It seems timely to revisit this blog post which discusses the importance of library and information professions in their role of uncovering the deep web for the benefit of end-users.
The original webinar was headed up by John DiGilio, Senior Director of Research & Intelligence at LibSource. He was joined by his colleague Katherine Henderson, a LibSource Research Analyst.
Quite aptly, John used the analogy of an iceberg to describe the different types of web - surface, deep and dark. It’s estimated that 80% of all web content actually sits below the surface, meaning that what we see through traditional engines such as Google and Bing is, quite literally, just the tip of the iceberg.
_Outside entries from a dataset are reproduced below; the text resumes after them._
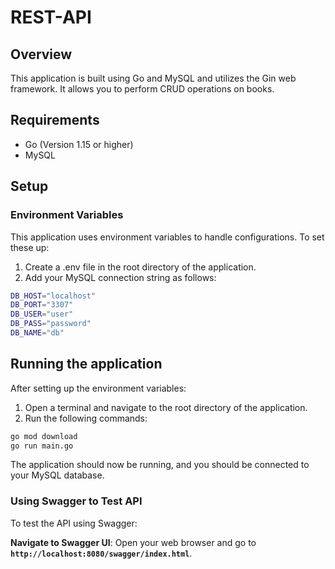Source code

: # REST-API

## Overview

This application is built using Go and MySQL and utilizes the Gin web framework. It allows you to perform CRUD operations on books.

## Requirements

- Go (Version 1.15 or higher)
- MySQL

## Setup

### Environment Variables

This application uses environment variables to handle configurations. To set these up:

1. Create a .env file in the root directory of the application.
2. Add your MySQL connection string as follows:

```bash
DB_HOST="localhost"
DB_PORT="3307"
DB_USER="user"
DB_PASS="password"
DB_NAME="db"

```

## Running the application

After setting up the environment variables:

1. Open a terminal and navigate to the root directory of the application.
2. Run the following commands:

```bash
go mod download
go run main.go
```

The application should now be running, and you should be connected to your MySQL database.

### **Using Swagger to Test API**

To test the API using Swagger:

**Navigate to Swagger UI**: Open your web browser and go to **`http://localhost:8080/swagger/index.html`**.
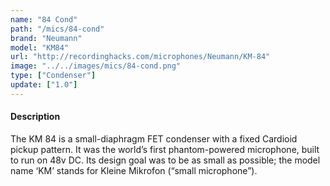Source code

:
 ```yaml
---
name: "84 Cond"
path: "/mics/84-cond"
brand: "Neumann"
model: "KM84"
url: "http://recordinghacks.com/microphones/Neumann/KM-84"
image: "../../images/mics/84-cond.png"
type: ["Condenser"]
update: ["1.0"]
---
```

#### Description
The KM 84 is a small-diaphragm FET condenser with a fixed Cardioid pickup pattern. It was the world’s first phantom-powered microphone, built to run on 48v DC. Its design goal was to be as small as possible; the model name ‘KM’ stands for Kleine Mikrofon (“small microphone”).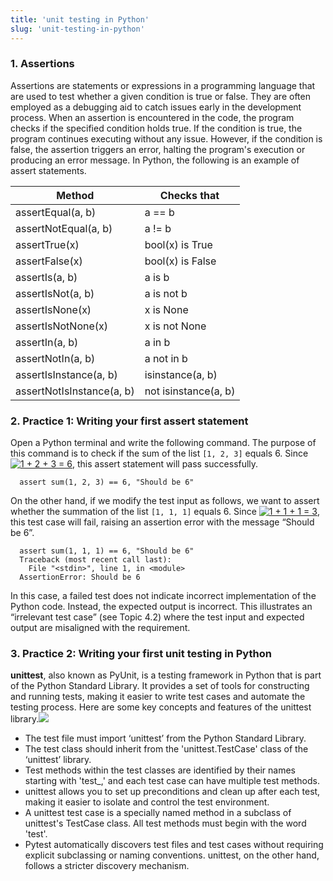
 ```yaml
---
title: 'unit testing in Python'
slug: 'unit-testing-in-python'
---
```


### 1. Assertions

Assertions are statements or expressions in a programming language that are used to test whether a given condition is true or false. They are often employed as a debugging aid to catch issues early in the development process. When an assertion is encountered in the code, the program checks if the specified condition holds true. If the condition is true, the program continues executing without any issue. However, if the condition is false, the assertion triggers an error, halting the program's execution or producing an error message. In Python, the following is an example of assert statements.

|Method|Checks that|
|---|---|
|assertEqual(a, b)|a == b|
|assertNotEqual(a, b)|a != b|
|assertTrue(x)|bool(x) is True|
|assertFalse(x)|bool(x) is False|
|assertIs(a, b)|a is b|
|assertIsNot(a, b)|a is not b|
|assertIsNone(x)|x is None|
|assertIsNotNone(x)|x is not None|
|assertIn(a, b)|a in b|
|assertNotIn(a, b)|a not in b|
|assertIsInstance(a, b)|isinstance(a, b)|
|assertNotIsInstance(a, b)|not isinstance(a, b)|

### 2. Practice 1: Writing your first assert statement

Open a Python terminal and write the following command. The purpose of this command is to check if the sum of the list `[1, 2, 3]` equals 6. Since [![1 + 2 + 3 = 6](https://learning.monash.edu/filter/tex/pix.php/d63ea2f648b5babea878a62e3db7d27c.png "1 + 2 + 3 = 6")](https://learning.monash.edu/filter/tex/displaytex.php?texexp=1%20%2B%202%20%2B%203%20%3D%206 "TeX"), this assert statement will pass successfully.

      assert sum(1, 2, 3) == 6, "Should be 6"  

On the other hand, if we modify the test input as follows, we want to assert whether the summation of the list `[1, 1, 1]` equals 6. Since [![1 + 1 + 1 = 3](https://learning.monash.edu/filter/tex/pix.php/b3818054333acd71cf14a369bb570aca.png "1 + 1 + 1 = 3")](https://learning.monash.edu/filter/tex/displaytex.php?texexp=1%20%2B%201%20%2B%201%20%3D%203 "TeX"), this test case will fail, raising an assertion error with the message “Should be 6”.

      assert sum(1, 1, 1) == 6, "Should be 6"
      Traceback (most recent call last):
        File "<stdin>", line 1, in <module>
      AssertionError: Should be 6  

In this case, a failed test does not indicate incorrect implementation of the Python code. Instead, the expected output is incorrect. This illustrates an “irrelevant test case” (see Topic 4.2) where the test input and expected output are misaligned with the requirement.

### 3. Practice 2: Writing your first unit testing in Python

**unittest**, also known as PyUnit, is a testing framework in Python that is part of the Python Standard Library. It provides a set of tools for constructing and running tests, making it easier to write test cases and automate the testing process. Here are some key concepts and features of the unittest library.![](https://static.meri.garden/75d21d4ffed777e8c7a7202f0de371a0.png)

- The test file must import ‘unittest’ from the Python Standard Library.
- The test class should inherit from the 'unittest.TestCase' class of the ‘unittest’ library.
- Test methods within the test classes are identified by their names starting with 'test_,' and each test case can have multiple test methods.
- unittest allows you to set up preconditions and clean up after each test, making it easier to isolate and control the test environment.
- A unittest test case is a specially named method in a subclass of unittest's TestCase class. All test methods must begin with the word 'test'.
- Pytest automatically discovers test files and test cases without requiring explicit subclassing or naming conventions. unittest, on the other hand, follows a stricter discovery mechanism.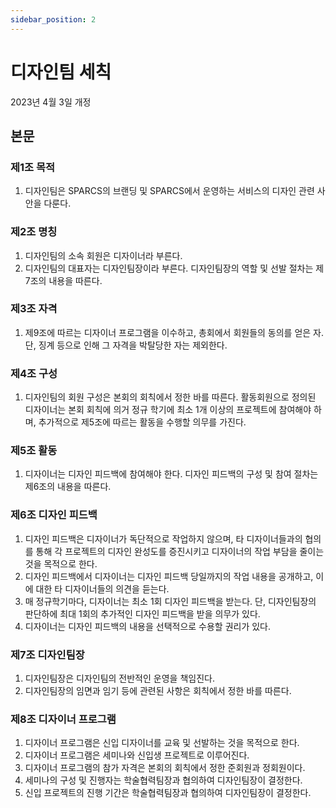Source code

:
 ```yaml
---
sidebar_position: 2
---
```


# 디자인팀 세칙

2023년 4월 3일 개정

## 본문

### 제1조 목적

1. 디자인팀은 SPARCS의 브랜딩 및 SPARCS에서 운영하는 서비스의 디자인 관련 사안을 다룬다.

### 제2조 명칭

1. 디자인팀의 소속 회원은 디자이너라 부른다.
2. 디자인팀의 대표자는 디자인팀장이라 부른다. 디자인팀장의 역할 및 선발 절차는 제7조의 내용을 따른다.

### 제3조 자격

1. 제9조에 따르는 디자이너 프로그램을 이수하고, 총회에서 회원들의 동의를 얻은 자. 단, 징계 등으로 인해 그 자격을 박탈당한 자는 제외한다.

### 제4조 구성

1. 디자인팀의 회원 구성은 본회의 회칙에서 정한 바를 따른다. 활동회원으로 정의된 디자이너는 본회 회칙에 의거 정규 학기에 최소 1개 이상의 프로젝트에 참여해야 하며, 추가적으로 제5조에 따르는 활동을 수행할 의무를 가진다.

### 제5조 활동

1. 디자이너는 디자인 피드백에 참여해야 한다. 디자인 피드백의 구성 및 참여 절차는 제6조의 내용을 따른다.

### 제6조 디자인 피드백

1. 디자인 피드백은 디자이너가 독단적으로 작업하지 않으며, 타 디자이너들과의 협의를 통해 각 프로젝트의 디자인 완성도를 증진시키고 디자이너의 작업 부담을 줄이는 것을 목적으로 한다.
2. 디자인 피드백에서 디자이너는 디자인 피드백 당일까지의 작업 내용을 공개하고, 이에 대한 타 디자이너들의 의견을 듣는다.
3. 매 정규학기마다, 디자이너는 최소 1회 디자인 피드백을 받는다. 단, 디자인팀장의 판단하에 최대 1회의 추가적인 디자인 피드백을 받을 의무가 있다.
4. 디자이너는 디자인 피드백의 내용을 선택적으로 수용할 권리가 있다.

### 제7조 디자인팀장

1. 디자인팀장은 디자인팀의 전반적인 운영을 책임진다.
2. 디자인팀장의 임면과 임기 등에 관련된 사항은 회칙에서 정한 바를 따른다.

### 제8조 디자이너 프로그램

1. 디자이너 프로그램은 신입 디자이너를 교육 및 선발하는 것을 목적으로 한다.
2. 디자이너 프로그램은 세미나와 신입생 프로젝트로 이루어진다.
3. 디자이너 프로그램의 참가 자격은 본회의 회칙에서 정한 준회원과 정회원이다.
4. 세미나의 구성 및 진행자는 학술협력팀장과 협의하여 디자인팀장이 결정한다.
5. 신입 프로젝트의 진행 기간은 학술협력팀장과 협의하여 디자인팀장이 결정한다.
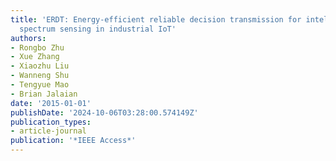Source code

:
 ```yaml
---
title: 'ERDT: Energy-efficient reliable decision transmission for intelligent cooperative
  spectrum sensing in industrial IoT'
authors:
- Rongbo Zhu
- Xue Zhang
- Xiaozhu Liu
- Wanneng Shu
- Tengyue Mao
- Brian Jalaian
date: '2015-01-01'
publishDate: '2024-10-06T03:28:00.574149Z'
publication_types:
- article-journal
publication: '*IEEE Access*'
---
```

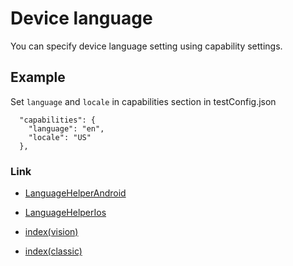# Device language

You can specify device language setting using capability settings.

## Example

Set `language` and `locale` in capabilities section in testConfig.json

```
  "capabilities": {
    "language": "en",
    "locale": "US"
  },
```

### Link

- [LanguageHelperAndroid](../../basic/behavior/language_helper/language_helper_android.md)
- [LanguageHelperIos](../../basic/behavior/language_helper/language_helper_ios.md)


- [index(vision)](../../index.md)
- [index(classic)](../../classic/index.md)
As a society, we’re throwing around the term ‘information overload’ like it’s going out of fashion but this statistic really puts that into perspective. As John points out, when people talk about ‘information overload’ they haven’t even experienced a quarter of what’s really available on the web. In fact, the issue of overload is so much more severe that one may initially realise.
How’s that for a reality check?
When we talk about the surface web, we are referring to what one would naturally from a surface level search through, i.e. our most popular search engines. This makes up around 20% of the content out there.
There is more to the internet than meets the eye, with its three distinct layers of depth. The Surface Web, occupying 10% of the internet, contains those websites with visible contents resulting from search engine indexing. These searchable, publicly available pages can be accessed from a standard web browser and connect to other pages using hyperlinks. However, information is being overlooked that was never intended to be hidden. This information, invisible to regular search engines, requires persistence and specialized search tools to locate. Beyond the Surface Web exist the Deep Web and the Dark Web Library application of Deep Web and Dark Web technologies (May 2020)
The deep web, on the other hand, goes that step further to cover the parts of the web whose content isn’t indexed by the Googles and Bings of the world. This may be due to content being behind a paywall (such as video on demand services like Netflix), it could be online banking, or web mail or many other use cases. John cited the computer scientist Mike Bergman as being the man who created the term back in the year 2000, and we have seen its usage and relevance grow ever since.
I found it fascinating to note that no single search engine will index more than, approximately, 16% of the surface web. Yet, of course, your typical student - or indeed typical professional conducting their own research, I might add - is unlikely to use more than one search engine when searching for information and resources. According to BrightPlanet, the deep web is 5000 times larger and contains 1000-2000 times better quality information than the surface web. What’s more, John cites 95% of deep web information as being publically available. So, why aren’t we making better use of it?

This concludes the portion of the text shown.